*** Begin section ***

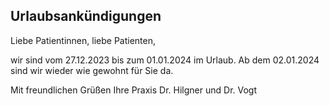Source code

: ## Urlaubsankündigungen

Liebe Patientinnen, liebe Patienten,

wir sind vom 27.12.2023 bis zum 01.01.2024 im Urlaub.
Ab dem 02.01.2024 sind wir wieder wie gewohnt für Sie da.

Mit freundlichen Grüßen
Ihre Praxis Dr. Hilgner und Dr. Vogt
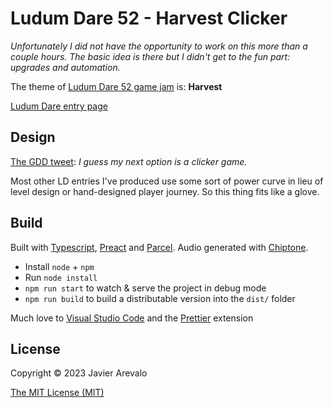 # Ludum Dare 52 - Harvest Clicker

*Unfortunately I did not have the opportunity to work on this more than a couple hours. The basic idea is there but I didn't get to the fun part: upgrades and automation.*

The theme of [Ludum Dare 52 game jam](https://ldjam.com/events/ludum-dare/52) is: **Harvest**

[Ludum Dare entry page](https://ldjam.com/events/ludum-dare/52/)

## Design

[The GDD tweet](https://twitter.com/TheJare/status/1611464063292411904): _I guess my next option is a clicker game._

Most other LD entries I've produced use some sort of power curve in lieu of level design or hand-designed player journey. So this thing fits like a glove.

## Build

Built with [Typescript](https://www.typescriptlang.org/), [Preact](https://preactjs.com/) and [Parcel](https://parceljs.org/). Audio generated with [Chiptone](https://sfbgames.itch.io/chiptone).

- Install `node` + `npm`
- Run `node install`
- `npm run start` to watch & serve the project in debug mode
- `npm run build` to build a distributable version into the `dist/` folder

Much love to [Visual Studio Code](https://code.visualstudio.com/) and the [Prettier](https://github.com/prettier/prettier-vscode) extension

## License

Copyright © 2023 Javier Arevalo

[The MIT License (MIT)](LICENSE)
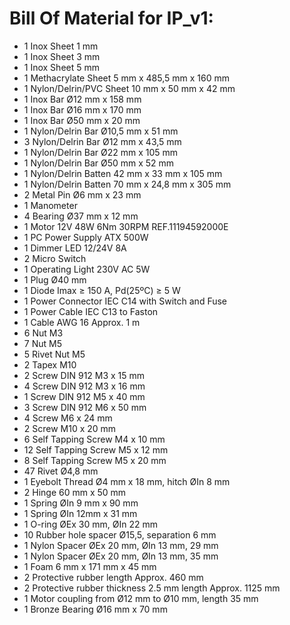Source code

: # Bill Of Material for  IP_v1:


* 1	Inox Sheet 1 mm	
* 1	Inox Sheet 3 mm	
* 1	Inox Sheet 5 mm	
* 1	Methacrylate Sheet 5 mm x 485,5 mm x 160 mm	
* 1	Nylon/Delrin/PVC Sheet 10 mm x 50 mm x 42 mm	
* 1	Inox Bar Ø12 mm x 158 mm 	
* 1	Inox Bar Ø16 mm x 170 mm	
* 1	Inox Bar Ø50 mm x 20 mm	
* 1	Nylon/Delrin Bar Ø10,5 mm x 51 mm
* 3	Nylon/Delrin Bar Ø12 mm x 43,5 mm	
* 1	Nylon/Delrin Bar Ø22 mm x 105 mm	
* 1	Nylon/Delrin Bar Ø50 mm x 52 mm	
* 1	Nylon/Delrin Batten 42 mm x 33 mm x 105 mm	
* 1	Nylon/Delrin Batten 70 mm x 24,8 mm x 305 mm	
* 2	Metal Pin Ø6 mm x 23 mm	
* 1	Manometer	
* 4	Bearing Ø37 mm x 12 mm	
* 1	Motor 12V 48W 6Nm 30RPM REF.11194592000E	
* 1	PC Power Supply ATX 500W	
* 1	Dimmer LED 12/24V 8A	
* 2	Micro Switch
* 1	Operating Light 230V AC 5W	
* 1	Plug Ø40 mm	
* 1	Diode Imax ≥ 150 A, Pd(25ºC) ≥ 5 W	
* 1	Power Connector IEC C14 with Switch and Fuse	
* 1	Power Cable IEC C13 to Faston	
* 1	Cable AWG 16 Approx. 1 m	
* 6	Nut M3 	
* 7	Nut M5	
* 5	Rivet Nut M5	
* 2	Tapex M10
* 2	Screw DIN 912 M3 x 15 mm	
* 4	Screw DIN 912 M3 x 16 mm	
* 1	Screw DIN 912 M5 x 40 mm	
* 3	Screw DIN 912 M6 x 50 mm	
* 4	Screw M6 x 24 mm	
* 2	Screw M10 x 20 mm	
* 6	Self Tapping Screw M4 x 10 mm	
* 12 	Self Tapping Screw M5 x 12 mm
* 8	Self Tapping Screw M5 x 20 mm	
* 47 	Rivet Ø4,8 mm
* 1	Eyebolt Thread Ø4 mm x 18 mm, hitch ØIn 8 mm	 
* 2	Hinge 60 mm x 50 mm	
* 1	Spring ØIn 9 mm x 90 mm	
* 1	Spring ØIn 12mm x 31 mm 	
* 1	O-ring ØEx 30 mm, ØIn 22 mm	
* 10 	Rubber hole spacer Ø15,5, separation 6 mm	
* 1	Nylon Spacer ØEx 20 mm, ØIn 13 mm, 29 mm	
* 1	Nylon Spacer ØEx 20 mm, ØIn 13 mm, 35 mm	
* 1	Foam 6 mm x 171 mm x 45 mm	
* 2	Protective rubber length Approx. 460 mm 	
* 2	Protective rubber thickness 2.5 mm length Approx. 1125 mm	
* 1	Motor coupling from Ø12 mm to Ø10 mm, length 35 mm	
* 1	Bronze Bearing Ø16 mm x 70 mm	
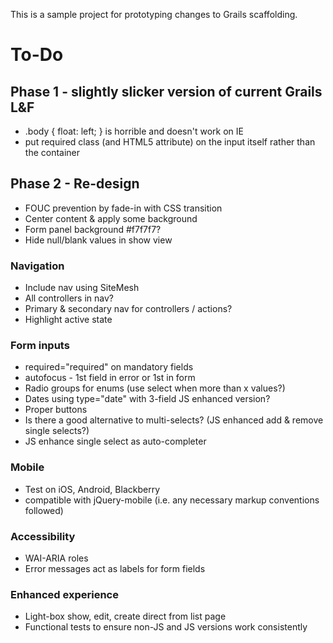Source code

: This is a sample project for prototyping changes to Grails scaffolding.

# To-Do

## Phase 1 - slightly slicker version of current Grails L&F

 * .body { float: left; } is horrible and doesn't work on IE
 * put required class (and HTML5 attribute) on the input itself rather than the container

## Phase 2 - Re-design

 * FOUC prevention by fade-in with CSS transition
 * Center content & apply some background
 * Form panel background #f7f7f7?
 * Hide null/blank values in show view

### Navigation

 * Include nav using SiteMesh
 * All controllers in nav?
 * Primary & secondary nav for controllers / actions?
 * Highlight active state

### Form inputs

 * required="required" on mandatory fields
 * autofocus - 1st field in error or 1st in form
 * Radio groups for enums (use select when more than x values?)
 * Dates using type="date" with 3-field JS enhanced version?
 * Proper buttons
 * Is there a good alternative to multi-selects? (JS enhanced add & remove single selects?)
 * JS enhance single select as auto-completer

### Mobile

 * Test on iOS, Android, Blackberry
 * compatible with jQuery-mobile (i.e. any necessary markup conventions followed)

### Accessibility

 * WAI-ARIA roles
 * Error messages act as labels for form fields

### Enhanced experience

 * Light-box show, edit, create direct from list page
 * Functional tests to ensure non-JS and JS versions work consistently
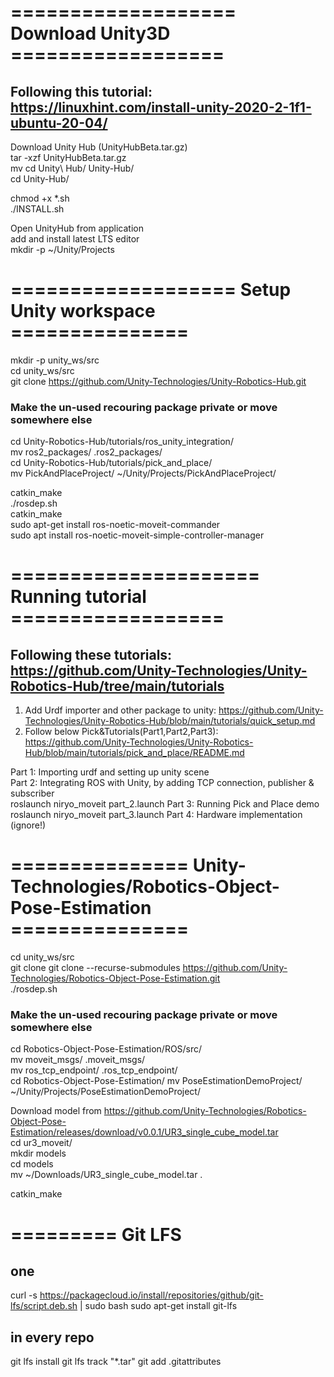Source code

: # =================== Download Unity3D ==================
## Following this tutorial: https://linuxhint.com/install-unity-2020-2-1f1-ubuntu-20-04/  
Download Unity Hub (UnityHubBeta.tar.gz)  
tar -xzf UnityHubBeta.tar.gz  
mv cd Unity\ Hub/ Unity-Hub/  
cd Unity-Hub/  

chmod +x *.sh  
./INSTALL.sh  

Open UnityHub from application  
add and install latest LTS editor  
mkdir -p ~/Unity/Projects  

# =================== Setup Unity workspace ===============
mkdir -p unity_ws/src  
cd unity_ws/src  
git clone https://github.com/Unity-Technologies/Unity-Robotics-Hub.git  

### Make the un-used recouring package private or move somewhere else
cd Unity-Robotics-Hub/tutorials/ros_unity_integration/  
mv ros2_packages/ .ros2_packages/  
cd Unity-Robotics-Hub/tutorials/pick_and_place/  
mv PickAndPlaceProject/ ~/Unity/Projects/PickAndPlaceProject/  

catkin_make  
./rosdep.sh  
catkin_make  
sudo apt-get install ros-noetic-moveit-commander  
sudo apt install ros-noetic-moveit-simple-controller-manager  

# ===================== Running tutorial ==================
## Following these tutorials: https://github.com/Unity-Technologies/Unity-Robotics-Hub/tree/main/tutorials  

1. Add Urdf importer and other package to unity: https://github.com/Unity-Technologies/Unity-Robotics-Hub/blob/main/tutorials/quick_setup.md  
2. Follow below Pick&Tutorials(Part1,Part2,Part3): https://github.com/Unity-Technologies/Unity-Robotics-Hub/blob/main/tutorials/pick_and_place/README.md  

Part 1: Importing urdf and setting up unity scene  
Part 2: Integrating ROS with Unity, by adding TCP connection, publisher & subscriber  
        roslaunch niryo_moveit part_2.launch
Part 3: Running Pick and Place demo  
        roslaunch niryo_moveit part_3.launch
Part 4: Hardware implementation (ignore!)  



# =============== Unity-Technologies/Robotics-Object-Pose-Estimation ===============

cd unity_ws/src   
git clone git clone --recurse-submodules https://github.com/Unity-Technologies/Robotics-Object-Pose-Estimation.git    
./rosdep.sh  

### Make the un-used recouring package private or move somewhere else
cd Robotics-Object-Pose-Estimation/ROS/src/  
mv moveit_msgs/ .moveit_msgs/  
mv ros_tcp_endpoint/ .ros_tcp_endpoint/  
cd Robotics-Object-Pose-Estimation/ 
mv PoseEstimationDemoProject/ ~/Unity/Projects/PoseEstimationDemoProject/  

Download model from https://github.com/Unity-Technologies/Robotics-Object-Pose-Estimation/releases/download/v0.0.1/UR3_single_cube_model.tar  
cd ur3_moveit/  
mkdir models  
cd models  
mv ~/Downloads/UR3_single_cube_model.tar .  

catkin_make  

# ========= Git LFS
## one
curl -s https://packagecloud.io/install/repositories/github/git-lfs/script.deb.sh | sudo bash
sudo apt-get install git-lfs

## in every repo
git lfs install
git lfs track "*.tar"
git add .gitattributes
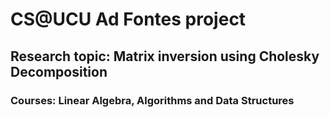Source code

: # CS@UCU Ad Fontes project
## Research topic: Matrix inversion using Cholesky Decomposition
### Courses: Linear Algebra, Algorithms and Data Structures


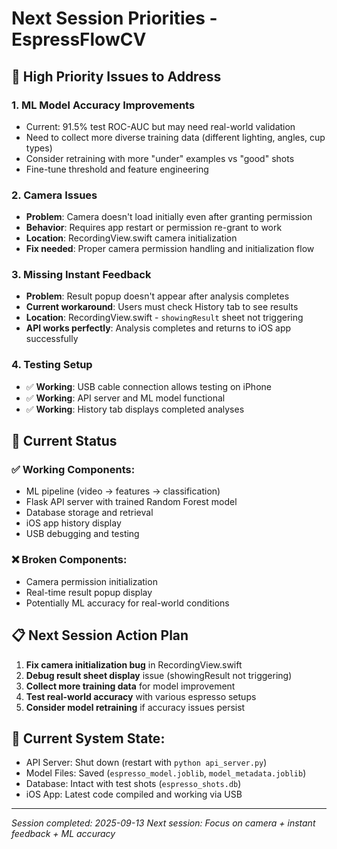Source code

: # Next Session Priorities - EspressFlowCV

## 🎯 High Priority Issues to Address

### 1. **ML Model Accuracy Improvements**
- Current: 91.5% test ROC-AUC but may need real-world validation
- Need to collect more diverse training data (different lighting, angles, cup types)
- Consider retraining with more "under" examples vs "good" shots
- Fine-tune threshold and feature engineering

### 2. **Camera Issues**
- **Problem**: Camera doesn't load initially even after granting permission
- **Behavior**: Requires app restart or permission re-grant to work
- **Location**: RecordingView.swift camera initialization
- **Fix needed**: Proper camera permission handling and initialization flow

### 3. **Missing Instant Feedback**
- **Problem**: Result popup doesn't appear after analysis completes
- **Current workaround**: Users must check History tab to see results
- **Location**: RecordingView.swift - `showingResult` sheet not triggering
- **API works perfectly**: Analysis completes and returns to iOS app successfully

### 4. **Testing Setup**
- ✅ **Working**: USB cable connection allows testing on iPhone
- ✅ **Working**: API server and ML model functional
- ✅ **Working**: History tab displays completed analyses

## 🔧 Current Status

### ✅ **Working Components:**
- ML pipeline (video → features → classification)
- Flask API server with trained Random Forest model
- Database storage and retrieval
- iOS app history display
- USB debugging and testing

### ❌ **Broken Components:**
- Camera permission initialization
- Real-time result popup display
- Potentially ML accuracy for real-world conditions

## 📋 Next Session Action Plan

1. **Fix camera initialization bug** in RecordingView.swift
2. **Debug result sheet display** issue (showingResult not triggering)
3. **Collect more training data** for model improvement
4. **Test real-world accuracy** with various espresso setups
5. **Consider model retraining** if accuracy issues persist

## 💾 **Current System State:**
- API Server: Shut down (restart with `python api_server.py`)
- Model Files: Saved (`espresso_model.joblib`, `model_metadata.joblib`)
- Database: Intact with test shots (`espresso_shots.db`)
- iOS App: Latest code compiled and working via USB

---
*Session completed: 2025-09-13*
*Next session: Focus on camera + instant feedback + ML accuracy*
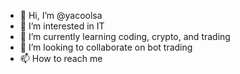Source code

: - 👋 Hi, I’m @yacoolsa
- 👀 I’m interested in IT
- 🌱 I’m currently learning coding, crypto, and trading
- 💞️ I’m looking to collaborate on bot trading
- 📫 How to reach me

<!---
yacoolsa/yacoolsa is a ✨ special ✨ repository because its `README.md` (this file) appears on your GitHub profile.
You can click the Preview link to take a look at your changes.
--->
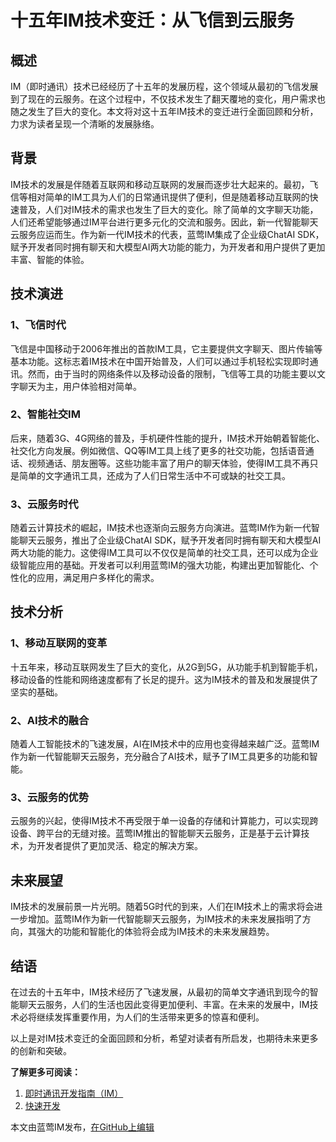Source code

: # 十五年IM技术变迁：从飞信到云服务

## 概述

IM（即时通讯）技术已经经历了十五年的发展历程，这个领域从最初的飞信发展到了现在的云服务。在这个过程中，不仅技术发生了翻天覆地的变化，用户需求也随之发生了巨大的变化。本文将对这十五年IM技术的变迁进行全面回顾和分析，力求为读者呈现一个清晰的发展脉络。

## 背景

IM技术的发展是伴随着互联网和移动互联网的发展而逐步壮大起来的。最初，飞信等相对简单的IM工具为人们的日常通讯提供了便利，但是随着移动互联网的快速普及，人们对IM技术的需求也发生了巨大的变化。除了简单的文字聊天功能，人们还希望能够通过IM平台进行更多元化的交流和服务。因此，新一代智能聊天云服务应运而生。作为新一代IM技术的代表，蓝莺IM集成了企业级ChatAI SDK，赋予开发者同时拥有聊天和大模型AI两大功能的能力，为开发者和用户提供了更加丰富、智能的体验。

## 技术演进

### 1、飞信时代

飞信是中国移动于2006年推出的首款IM工具，它主要提供文字聊天、图片传输等基本功能。这标志着IM技术在中国开始普及，人们可以通过手机轻松实现即时通讯。然而，由于当时的网络条件以及移动设备的限制，飞信等工具的功能主要以文字聊天为主，用户体验相对简单。

### 2、智能社交IM

后来，随着3G、4G网络的普及，手机硬件性能的提升，IM技术开始朝着智能化、社交化方向发展。例如微信、QQ等IM工具上线了更多的社交功能，包括语音通话、视频通话、朋友圈等。这些功能丰富了用户的聊天体验，使得IM工具不再只是简单的文字通讯工具，还成为了人们日常生活中不可或缺的社交工具。

### 3、云服务时代

随着云计算技术的崛起，IM技术也逐渐向云服务方向演进。蓝莺IM作为新一代智能聊天云服务，推出了企业级ChatAI SDK，赋予开发者同时拥有聊天和大模型AI两大功能的能力。这使得IM工具可以不仅仅是简单的社交工具，还可以成为企业级智能应用的基础。开发者可以利用蓝莺IM的强大功能，构建出更加智能化、个性化的应用，满足用户多样化的需求。

## 技术分析

### 1、移动互联网的变革

十五年来，移动互联网发生了巨大的变化，从2G到5G，从功能手机到智能手机，移动设备的性能和网络速度都有了长足的提升。这为IM技术的普及和发展提供了坚实的基础。

### 2、AI技术的融合

随着人工智能技术的飞速发展，AI在IM技术中的应用也变得越来越广泛。蓝莺IM作为新一代智能聊天云服务，充分融合了AI技术，赋予了IM工具更多的功能和智能。

### 3、云服务的优势

云服务的兴起，使得IM技术不再受限于单一设备的存储和计算能力，可以实现跨设备、跨平台的无缝对接。蓝莺IM推出的智能聊天云服务，正是基于云计算技术，为开发者提供了更加灵活、稳定的解决方案。

## 未来展望

IM技术的发展前景一片光明。随着5G时代的到来，人们在IM技术上的需求将会进一步增加。蓝莺IM作为新一代智能聊天云服务，为IM技术的未来发展指明了方向，其强大的功能和智能化的体验将会成为IM技术的未来发展趋势。

## 结语

在过去的十五年中，IM技术经历了飞速发展，从最初的简单文字通讯到现今的智能聊天云服务，人们的生活也因此变得更加便利、丰富。在未来的发展中，IM技术必将继续发挥重要作用，为人们的生活带来更多的惊喜和便利。

以上是对IM技术变迁的全面回顾和分析，希望对读者有所启发，也期待未来更多的创新和突破。

**了解更多可阅读：**
1. [即时通讯开发指南（IM）](./)
2. [快速开发](quick-start/)

本文由蓝莺IM发布，[在GitHub上编辑](#)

*** End section ***

Task goal
Give back the lines word for word, from the very first in the material above to the one that has "in debug mode", both included, without the pictures.

Result of this exercise
Source code

: ## Urlaubsankündigungen

Liebe Patientinnen, liebe Patienten,

wir sind vom 27.12.2023 bis zum 01.01.2024 im Urlaub.
Ab dem 02.01.2024 sind wir wieder wie gewohnt für Sie da.

Mit freundlichen Grüßen
Ihre Praxis Dr. Hilgner und Dr. Vogt
 # Ludum Dare 52 - Harvest Clicker

*Unfortunately I did not have the opportunity to work on this more than a couple hours. The basic idea is there but I didn't get to the fun part: upgrades and automation.*

The theme of [Ludum Dare 52 game jam](https://ldjam.com/events/ludum-dare/52) is: **Harvest**

[Ludum Dare entry page](https://ldjam.com/events/ludum-dare/52/)

## Design

[The GDD tweet](https://twitter.com/TheJare/status/1611464063292411904): _I guess my next option is a clicker game._

Most other LD entries I've produced use some sort of power curve in lieu of level design or hand-designed player journey. So this thing fits like a glove.

## Build

Built with [Typescript](https://www.typescriptlang.org/), [Preact](https://preactjs.com/) and [Parcel](https://parceljs.org/). Audio generated with [Chiptone](https://sfbgames.itch.io/chiptone).

- Install `node` + `npm`
- Run `node install`
- `npm run start` to watch & serve the project in debug mode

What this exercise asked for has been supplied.